Documents get archived in a state that was acceptable at the moment of termination but is incomplete relative to what would be required if the documents are ever needed again. Cross-references go stale. Linked source data gets moved to a different storage system. The team that produced the documents disperses — some leave the company, some move to other programs — and the institutional knowledge that would let someone reconstruct the documents' meaning leaves with them.

Three years later, a regulatory question about a related program triggers a request to look at the closed program's documentation. The new team finds the documents but can't fully interpret them. Cross-references resolve to documents that have moved. Source data is in a system the new team doesn't have access to. The original authors can't be reached or remember the specifics.

The cost of reconstructing the documentation under deadline pressure is much higher than the cost of leaving it in a clean state at the time of termination would have been. Companies that have been through this cycle once are more careful the second time. Companies that have not been through it yet routinely underestimate it.

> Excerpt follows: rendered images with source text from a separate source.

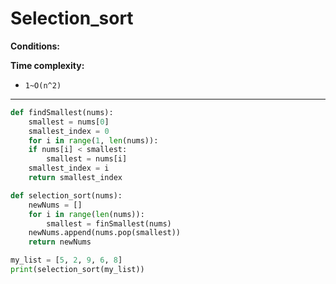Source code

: 
# Selection_sort

**Conditions:**


**Time complexity:**
+ `1~O(n^2)`


---

```python
def findSmallest(nums):
    smallest = nums[0]
    smallest_index = 0
    for i in range(1, len(nums)):
    if nums[i] < smallest:
    	smallest = nums[i]
	smallest_index = i
    return smallest_index

def selection_sort(nums):
    newNums = []
    for i in range(len(nums)):
        smallest = finSmallest(nums)
	newNums.append(nums.pop(smallest))
    return newNums

my_list = [5, 2, 9, 6, 8]
print(selection_sort(my_list))

```
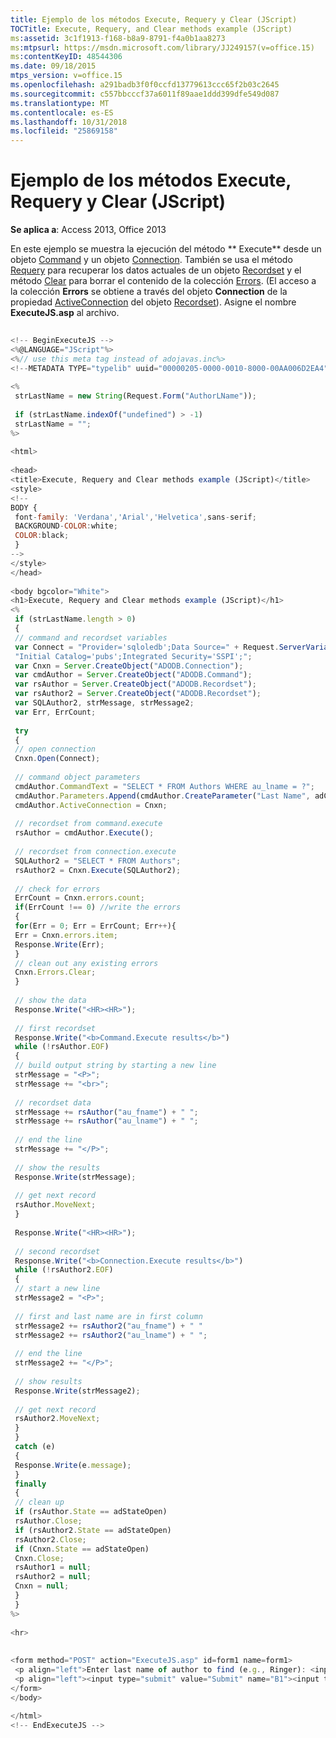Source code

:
 ```yaml
---
title: Ejemplo de los métodos Execute, Requery y Clear (JScript)
TOCTitle: Execute, Requery, and Clear methods example (JScript)
ms:assetid: 3c1f1913-f168-b8a9-8791-f4a0b1aa8273
ms:mtpsurl: https://msdn.microsoft.com/library/JJ249157(v=office.15)
ms:contentKeyID: 48544306
ms.date: 09/18/2015
mtps_version: v=office.15
ms.openlocfilehash: a291badb3f0f0ccfd13779613ccc65f2b03c2645
ms.sourcegitcommit: c557bbcccf37a6011f89aae1ddd399dfe549d087
ms.translationtype: MT
ms.contentlocale: es-ES
ms.lasthandoff: 10/31/2018
ms.locfileid: "25869158"
---
```

# <a name="execute-requery-and-clear-methods-example-jscript"></a>Ejemplo de los métodos Execute, Requery y Clear (JScript)


**Se aplica a**: Access 2013, Office 2013

En este ejemplo se muestra la ejecución del método ** Execute** desde un objeto [Command](command-object-ado.md) y un objeto [Connection](connection-object-ado.md). También se usa el método [Requery](requery-method-ado.md) para recuperar los datos actuales de un objeto [Recordset](recordset-object-ado.md) y el método [Clear](clear-method-ado.md) para borrar el contenido de la colección [Errors](errors-collection-ado.md). (El acceso a la colección **Errors** se obtiene a través del objeto **Connection** de la propiedad [ActiveConnection](activeconnection-property-ado.md) del objeto [Recordset](recordset-object-ado.md)). Asigne el nombre **ExecuteJS.asp** al archivo.

```javascript 
 
<!-- BeginExecuteJS --> 
<%@LANGUAGE="JScript"%> 
<%// use this meta tag instead of adojavas.inc%> 
<!--METADATA TYPE="typelib" uuid="00000205-0000-0010-8000-00AA006D2EA4" --> 
 
<% 
 strLastName = new String(Request.Form("AuthorLName")); 
 
 if (strLastName.indexOf("undefined") > -1) 
 strLastName = ""; 
%> 
 
<html> 
 
<head> 
<title>Execute, Requery and Clear methods example (JScript)</title> 
<style> 
<!-- 
BODY { 
 font-family: 'Verdana','Arial','Helvetica',sans-serif; 
 BACKGROUND-COLOR:white; 
 COLOR:black; 
 } 
--> 
</style> 
</head> 
 
<body bgcolor="White"> 
<h1>Execute, Requery and Clear methods example (JScript)</h1> 
<% 
 if (strLastName.length > 0) 
 { 
 // command and recordset variables 
 var Connect = "Provider='sqloledb';Data Source=" + Request.ServerVariables("SERVER_NAME") + ";" + 
 "Initial Catalog='pubs';Integrated Security='SSPI';"; 
 var Cnxn = Server.CreateObject("ADODB.Connection"); 
 var cmdAuthor = Server.CreateObject("ADODB.Command"); 
 var rsAuthor = Server.CreateObject("ADODB.Recordset"); 
 var rsAuthor2 = Server.CreateObject("ADODB.Recordset"); 
 var SQLAuthor2, strMessage, strMessage2; 
 var Err, ErrCount; 
 
 try 
 { 
 // open connection 
 Cnxn.Open(Connect); 
 
 // command object parameters 
 cmdAuthor.CommandText = "SELECT * FROM Authors WHERE au_lname = ?"; 
 cmdAuthor.Parameters.Append(cmdAuthor.CreateParameter("Last Name", adChar, adParamInput, 20, strLastName)); 
 cmdAuthor.ActiveConnection = Cnxn; 
 
 // recordset from command.execute 
 rsAuthor = cmdAuthor.Execute(); 
 
 // recordset from connection.execute 
 SQLAuthor2 = "SELECT * FROM Authors"; 
 rsAuthor2 = Cnxn.Execute(SQLAuthor2); 
 
 // check for errors 
 ErrCount = Cnxn.errors.count; 
 if(ErrCount !== 0) //write the errors 
 { 
 for(Err = 0; Err = ErrCount; Err++){ 
 Err = Cnxn.errors.item; 
 Response.Write(Err); 
 } 
 // clean out any existing errors 
 Cnxn.Errors.Clear; 
 } 
 
 // show the data 
 Response.Write("<HR><HR>"); 
 
 // first recordset 
 Response.Write("<b>Command.Execute results</b>") 
 while (!rsAuthor.EOF) 
 { 
 // build output string by starting a new line 
 strMessage = "<P>"; 
 strMessage += "<br>"; 
 
 // recordset data 
 strMessage += rsAuthor("au_fname") + " "; 
 strMessage += rsAuthor("au_lname") + " "; 
 
 // end the line 
 strMessage += "</P>"; 
 
 // show the results 
 Response.Write(strMessage); 
 
 // get next record 
 rsAuthor.MoveNext; 
 } 
 
 Response.Write("<HR><HR>"); 
 
 // second recordset 
 Response.Write("<b>Connection.Execute results</b>") 
 while (!rsAuthor2.EOF) 
 { 
 // start a new line 
 strMessage2 = "<P>"; 
 
 // first and last name are in first column 
 strMessage2 += rsAuthor2("au_fname") + " " 
 strMessage2 += rsAuthor2("au_lname") + " "; 
 
 // end the line 
 strMessage2 += "</P>"; 
 
 // show results 
 Response.Write(strMessage2); 
 
 // get next record 
 rsAuthor2.MoveNext; 
 } 
 } 
 catch (e) 
 { 
 Response.Write(e.message); 
 } 
 finally 
 { 
 // clean up 
 if (rsAuthor.State == adStateOpen) 
 rsAuthor.Close; 
 if (rsAuthor2.State == adStateOpen) 
 rsAuthor2.Close; 
 if (Cnxn.State == adStateOpen) 
 Cnxn.Close; 
 rsAuthor1 = null; 
 rsAuthor2 = null; 
 Cnxn = null; 
 } 
 } 
%> 
 
<hr> 
 
 
<form method="POST" action="ExecuteJS.asp" id=form1 name=form1> 
 <p align="left">Enter last name of author to find (e.g., Ringer): <input type="text" name="AuthorLName" size="40"></p> 
 <p align="left"><input type="submit" value="Submit" name="B1"><input type="reset" value="Reset" name="B2"></p> 
</form> 
</body> 
 
</html> 
<!-- EndExecuteJS --> 
 
```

The Cleaner Decommissioning Pattern

Companies that decommission programs cleanly share a small set of practices.

A formal closure document. Every program that is terminated gets a closure document that summarises the program's history, the reasons for termination, the state of all open documents at the time of closure, and the location of the archived documentation. This document is written carefully, peer-reviewed, and stored alongside the program's archive. It is the index that future teams will rely on if the documentation is ever needed.

A controlled archive transition. The documentation moves from active systems to archive systems on a defined timeline, with cross-reference resolution preserved through the transition. The archive system is one that the company commits to maintaining for the document retention period, not one that gets sunset two years later.

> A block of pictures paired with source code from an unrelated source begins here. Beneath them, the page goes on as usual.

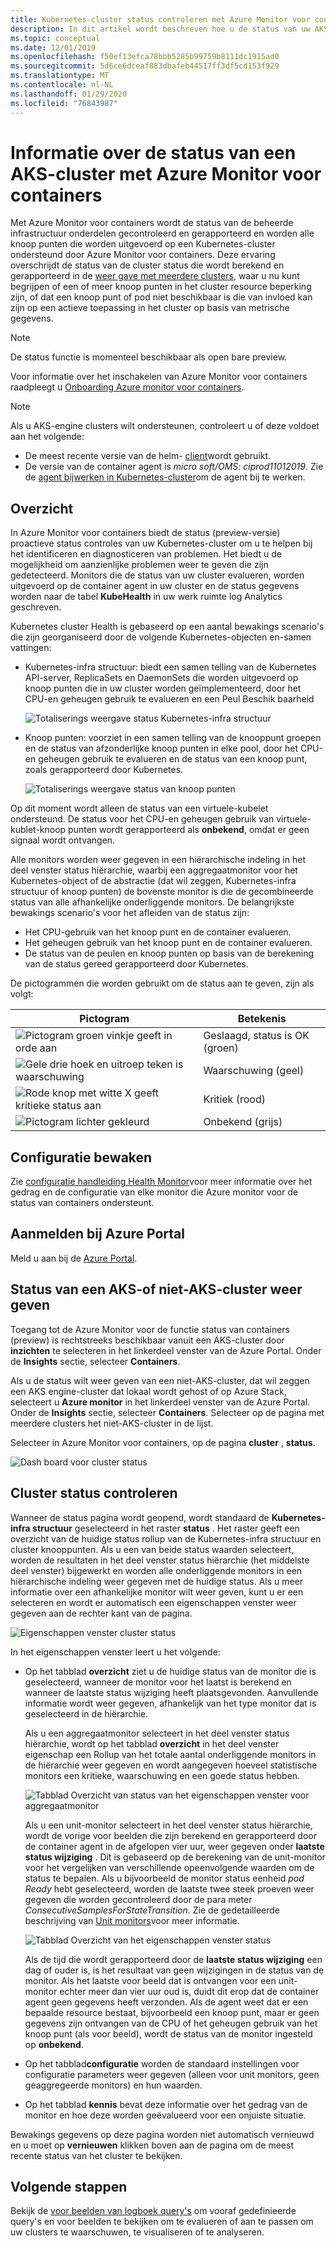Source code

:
 ```yaml
---
title: Kubernetes-cluster status controleren met Azure Monitor voor containers | Microsoft Docs
description: In dit artikel wordt beschreven hoe u de status van uw AKS-en niet-AKS-clusters kunt weer geven en analyseren met Azure Monitor voor containers.
ms.topic: conceptual
ms.date: 12/01/2019
ms.openlocfilehash: f50ef13efca78bbb5285b99759b8111dc1915ad0
ms.sourcegitcommit: 5d6ce6dceaf883dbafeb44517ff3df5cd153f929
ms.translationtype: MT
ms.contentlocale: nl-NL
ms.lasthandoff: 01/29/2020
ms.locfileid: "76843987"
---
```

# <a name="understand-kubernetes-cluster-health-with-azure-monitor-for-containers"></a>Informatie over de status van een AKS-cluster met Azure Monitor voor containers

Met Azure Monitor voor containers wordt de status van de beheerde infrastructuur onderdelen gecontroleerd en gerapporteerd en worden alle knoop punten die worden uitgevoerd op een Kubernetes-cluster ondersteund door Azure Monitor voor containers. Deze ervaring overschrijdt de status van de cluster status die wordt berekend en gerapporteerd in de [weer gave met meerdere clusters](container-insights-analyze.md#multi-cluster-view-from-azure-monitor), waar u nu kunt begrijpen of een of meer knoop punten in het cluster resource beperking zijn, of dat een knoop punt of pod niet beschikbaar is die van invloed kan zijn op een actieve toepassing in het cluster op basis van metrische gegevens.

>[!NOTE]
>De status functie is momenteel beschikbaar als open bare preview.
>

Voor informatie over het inschakelen van Azure Monitor voor containers raadpleegt u [Onboarding Azure monitor voor containers](container-insights-onboard.md).

>[!NOTE]
>Als u AKS-engine clusters wilt ondersteunen, controleert u of deze voldoet aan het volgende:
>- De meest recente versie van de helm- [client](https://helm.sh/docs/using_helm/)wordt gebruikt.
>- De versie van de container agent is *micro soft/OMS: ciprod11012019*. Zie de [agent bijwerken in Kubernetes-cluster](container-insights-manage-agent.md#upgrade-agent-on-monitored-kubernetes-cluster)om de agent bij te werken.
>

## <a name="overview"></a>Overzicht

In Azure Monitor voor containers biedt de status (preview-versie) proactieve status controles van uw Kubernetes-cluster om u te helpen bij het identificeren en diagnosticeren van problemen. Het biedt u de mogelijkheid om aanzienlijke problemen weer te geven die zijn gedetecteerd. Monitors die de status van uw cluster evalueren, worden uitgevoerd op de container agent in uw cluster en de status gegevens worden naar de tabel **KubeHealth** in uw werk ruimte log Analytics geschreven. 

Kubernetes cluster Health is gebaseerd op een aantal bewakings scenario's die zijn georganiseerd door de volgende Kubernetes-objecten en-samen vattingen:

- Kubernetes-infra structuur: biedt een samen telling van de Kubernetes API-server, ReplicaSets en DaemonSets die worden uitgevoerd op knoop punten die in uw cluster worden geïmplementeerd, door het CPU-en geheugen gebruik te evalueren en een Peul Beschik baarheid

    ![Totaliserings weergave status Kubernetes-infra structuur](./media/container-insights-health/health-view-kube-infra-01.png)

- Knoop punten: voorziet in een samen telling van de knooppunt groepen en de status van afzonderlijke knoop punten in elke pool, door het CPU-en geheugen gebruik te evalueren en de status van een knoop punt, zoals gerapporteerd door Kubernetes.

    ![Totaliserings weergave status van knoop punten](./media/container-insights-health/health-view-nodes-01.png)

Op dit moment wordt alleen de status van een virtuele-kubelet ondersteund. De status voor het CPU-en geheugen gebruik van virtuele-kublet-knoop punten wordt gerapporteerd als **onbekend**, omdat er geen signaal wordt ontvangen.

Alle monitors worden weer gegeven in een hiërarchische indeling in het deel venster status hiërarchie, waarbij een aggregaatmonitor voor het Kubernetes-object of de abstractie (dat wil zeggen, Kubernetes-infra structuur of knoop punten) de bovenste monitor is die de gecombineerde status van alle afhankelijke onderliggende monitors. De belangrijkste bewakings scenario's voor het afleiden van de status zijn:

* Het CPU-gebruik van het knoop punt en de container evalueren.
* Het geheugen gebruik van het knoop punt en de container evalueren.
* De status van de peulen en knoop punten op basis van de berekening van de status gereed gerapporteerd door Kubernetes.

De pictogrammen die worden gebruikt om de status aan te geven, zijn als volgt:

|Pictogram|Betekenis|  
|--------|-----------|  
|![Pictogram groen vinkje geeft in orde aan](./media/container-insights-health/healthyicon.png)|Geslaagd, status is OK (groen)|  
|![Gele drie hoek en uitroep teken is waarschuwing](./media/container-insights-health/warningicon.png)|Waarschuwing (geel)|  
|![Rode knop met witte X geeft kritieke status aan](./media/container-insights-health/criticalicon.png)|Kritiek (rood)|  
|![Pictogram lichter gekleurd](./media/container-insights-health/grayicon.png)|Onbekend (grijs)|  

## <a name="monitor-configuration"></a>Configuratie bewaken

Zie [configuratie handleiding Health Monitor](container-insights-health-monitors-config.md)voor meer informatie over het gedrag en de configuratie van elke monitor die Azure monitor voor de status van containers ondersteunt.

## <a name="sign-in-to-the-azure-portal"></a>Aanmelden bij Azure Portal

Meld u aan bij de [Azure Portal](https://portal.azure.com). 

## <a name="view-health-of-an-aks-or-non-aks-cluster"></a>Status van een AKS-of niet-AKS-cluster weer geven

Toegang tot de Azure Monitor voor de functie status van containers (preview) is rechtstreeks beschikbaar vanuit een AKS-cluster door **inzichten** te selecteren in het linkerdeel venster van de Azure Portal. Onder de **Insights** sectie, selecteer **Containers**. 

Als u de status wilt weer geven van een niet-AKS-cluster, dat wil zeggen een AKS engine-cluster dat lokaal wordt gehost of op Azure Stack, selecteert u **Azure monitor** in het linkerdeel venster van de Azure Portal. Onder de **Insights** sectie, selecteer **Containers**.  Selecteer op de pagina met meerdere clusters het niet-AKS-cluster in de lijst.

Selecteer in Azure Monitor voor containers, op de pagina **cluster** , **status**.

![Dash board voor cluster status](./media/container-insights-health/container-insights-health-page.png)

## <a name="review-cluster-health"></a>Cluster status controleren

Wanneer de status pagina wordt geopend, wordt standaard de **Kubernetes-infra structuur** geselecteerd in het raster **status** .  Het raster geeft een overzicht van de huidige status rollup van de Kubernetes-infra structuur en cluster knooppunten. Als u een van beide status waarden selecteert, worden de resultaten in het deel venster status hiërarchie (het middelste deel venster) bijgewerkt en worden alle onderliggende monitors in een hiërarchische indeling weer gegeven met de huidige status. Als u meer informatie over een afhankelijke monitor wilt weer geven, kunt u er een selecteren en wordt er automatisch een eigenschappen venster weer gegeven aan de rechter kant van de pagina. 

![Eigenschappen venster cluster status](./media/container-insights-health/health-view-property-pane.png)

In het eigenschappen venster leert u het volgende:

- Op het tabblad **overzicht** ziet u de huidige status van de monitor die is geselecteerd, wanneer de monitor voor het laatst is berekend en wanneer de laatste status wijziging heeft plaatsgevonden. Aanvullende informatie wordt weer gegeven, afhankelijk van het type monitor dat is geselecteerd in de hiërarchie.

    Als u een aggregaatmonitor selecteert in het deel venster status hiërarchie, wordt op het tabblad **overzicht** in het deel venster eigenschap een Rollup van het totale aantal onderliggende monitors in de hiërarchie weer gegeven en wordt aangegeven hoeveel statistische monitors een kritieke, waarschuwing en een goede status hebben. 

    ![Tabblad Overzicht van status van het eigenschappen venster voor aggregaatmonitor](./media/container-insights-health/health-overview-aggregate-monitor.png)

    Als u een unit-monitor selecteert in het deel venster status hiërarchie, wordt de vorige voor beelden die zijn berekend en gerapporteerd door de container agent in de afgelopen vier uur, weer gegeven onder **laatste status wijziging** . Dit is gebaseerd op de berekening van de unit-monitor voor het vergelijken van verschillende opeenvolgende waarden om de status te bepalen. Als u bijvoorbeeld de monitor status eenheid *pod Ready* hebt geselecteerd, worden de laatste twee steek proeven weer gegeven die worden gecontroleerd door de para meter *ConsecutiveSamplesForStateTransition*. Zie de gedetailleerde beschrijving van [Unit monitors](container-insights-health-monitors-config.md#unit-monitors)voor meer informatie.
    
    ![Tabblad Overzicht van het eigenschappen venster status](./media/container-insights-health/health-overview-unit-monitor.png)

    Als de tijd die wordt gerapporteerd door de **laatste status wijziging** een dag of ouder is, is het resultaat van geen wijzigingen in de status van de monitor. Als het laatste voor beeld dat is ontvangen voor een unit-monitor echter meer dan vier uur oud is, duidt dit erop dat de container agent geen gegevens heeft verzonden. Als de agent weet dat er een bepaalde resource bestaat, bijvoorbeeld een knoop punt, maar er geen gegevens zijn ontvangen van de CPU of het geheugen gebruik van het knoop punt (als voor beeld), wordt de status van de monitor ingesteld op **onbekend**.  

- Op het tabblad**configuratie** worden de standaard instellingen voor configuratie parameters weer gegeven (alleen voor unit monitors, geen geaggregeerde monitors) en hun waarden.
- Op het tabblad **kennis** bevat deze informatie over het gedrag van de monitor en hoe deze worden geëvalueerd voor een onjuiste situatie.

Bewakings gegevens op deze pagina worden niet automatisch vernieuwd en u moet op **vernieuwen** klikken boven aan de pagina om de meest recente status van het cluster te bekijken.

## <a name="next-steps"></a>Volgende stappen

Bekijk de [voor beelden van logboek query's](container-insights-log-search.md#search-logs-to-analyze-data) om vooraf gedefinieerde query's en voor beelden te bekijken om te evalueren of aan te passen om uw clusters te waarschuwen, te visualiseren of te analyseren.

A debrief with the original authors. Before the team disperses, the regulatory writing function captures the institutional memory. What were the close calls in the regulatory history that don't show up in the documents? What conversations with the agency are not fully reflected in the formal record? What internal debates shaped the way the documents are written? This debrief gets written down. It joins the archive.

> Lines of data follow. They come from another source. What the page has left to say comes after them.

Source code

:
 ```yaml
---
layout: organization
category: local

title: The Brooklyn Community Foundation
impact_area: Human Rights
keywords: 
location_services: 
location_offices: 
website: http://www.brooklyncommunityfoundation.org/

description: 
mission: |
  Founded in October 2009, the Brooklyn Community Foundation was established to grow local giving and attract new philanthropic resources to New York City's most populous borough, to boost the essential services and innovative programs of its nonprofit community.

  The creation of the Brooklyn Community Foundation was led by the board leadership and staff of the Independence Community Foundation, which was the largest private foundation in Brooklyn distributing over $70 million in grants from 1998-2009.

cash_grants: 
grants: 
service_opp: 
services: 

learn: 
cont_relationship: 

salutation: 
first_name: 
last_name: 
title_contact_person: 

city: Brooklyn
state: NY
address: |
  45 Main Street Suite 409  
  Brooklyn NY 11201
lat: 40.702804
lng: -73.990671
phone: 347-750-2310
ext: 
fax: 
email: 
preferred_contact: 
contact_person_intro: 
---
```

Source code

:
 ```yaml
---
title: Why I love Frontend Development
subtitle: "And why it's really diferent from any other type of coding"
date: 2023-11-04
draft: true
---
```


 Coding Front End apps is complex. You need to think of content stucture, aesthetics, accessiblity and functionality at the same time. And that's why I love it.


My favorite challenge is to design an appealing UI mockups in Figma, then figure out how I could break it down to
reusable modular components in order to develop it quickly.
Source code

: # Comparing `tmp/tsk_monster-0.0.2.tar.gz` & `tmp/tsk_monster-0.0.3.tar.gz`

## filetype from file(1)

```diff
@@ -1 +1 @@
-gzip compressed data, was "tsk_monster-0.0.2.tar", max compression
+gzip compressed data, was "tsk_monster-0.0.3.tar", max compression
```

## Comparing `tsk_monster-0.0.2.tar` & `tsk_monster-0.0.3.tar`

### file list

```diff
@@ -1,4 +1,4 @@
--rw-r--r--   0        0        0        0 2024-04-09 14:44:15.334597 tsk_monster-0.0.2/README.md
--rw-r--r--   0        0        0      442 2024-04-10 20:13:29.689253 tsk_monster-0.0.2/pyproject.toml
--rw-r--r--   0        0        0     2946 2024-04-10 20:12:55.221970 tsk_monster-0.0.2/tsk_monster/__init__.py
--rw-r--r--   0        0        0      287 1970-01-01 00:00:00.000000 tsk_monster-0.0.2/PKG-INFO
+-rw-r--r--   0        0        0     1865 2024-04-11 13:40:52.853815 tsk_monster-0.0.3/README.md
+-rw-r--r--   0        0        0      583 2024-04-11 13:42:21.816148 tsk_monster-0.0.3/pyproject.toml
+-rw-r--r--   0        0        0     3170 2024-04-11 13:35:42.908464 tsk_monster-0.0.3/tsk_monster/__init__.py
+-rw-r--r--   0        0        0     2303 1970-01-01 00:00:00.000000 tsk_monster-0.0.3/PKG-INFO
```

A safety follow-up plan. If patients were enrolled in the program, the safety follow-up obligations don't end when the program does. The documentation supporting that follow-up is part of the closure work, and the writing function has a role in keeping it current as the follow-up data accumulates.

The Operational Read

For most companies, the trigger to decommission a program is an executive decision made on strategic grounds. The R&D leadership reads out the rationale to the board, the resources get redeployed, and the affected teams move on.

The regulatory writing function should be at the table for that decision before the operational consequences land. Not because the decision should be litigated by the writing function — it shouldn't be — but because the decommissioning work is real, takes weeks of careful effort, and can be done well or poorly depending on whether it is planned for.

The companies that get this right have a documented decommissioning protocol that activates as soon as a termination decision is made. The protocol covers the closure document, the archive transition, the author debrief, and the agency notification. It is owned by regulatory affairs and the writing function jointly, and it is reviewed every two years to keep it current.

The companies that don't have this end up reconstructing what they lost. That reconstruction is one of the more expensive ways to spend regulatory writing time, and it happens to a lot of teams every year.

The Trillium termination is one example. There will be others. The decommissioning work is part of the lifecycle, and the writing function that treats it as a discipline rather than as cleanup will compound a real advantage over time.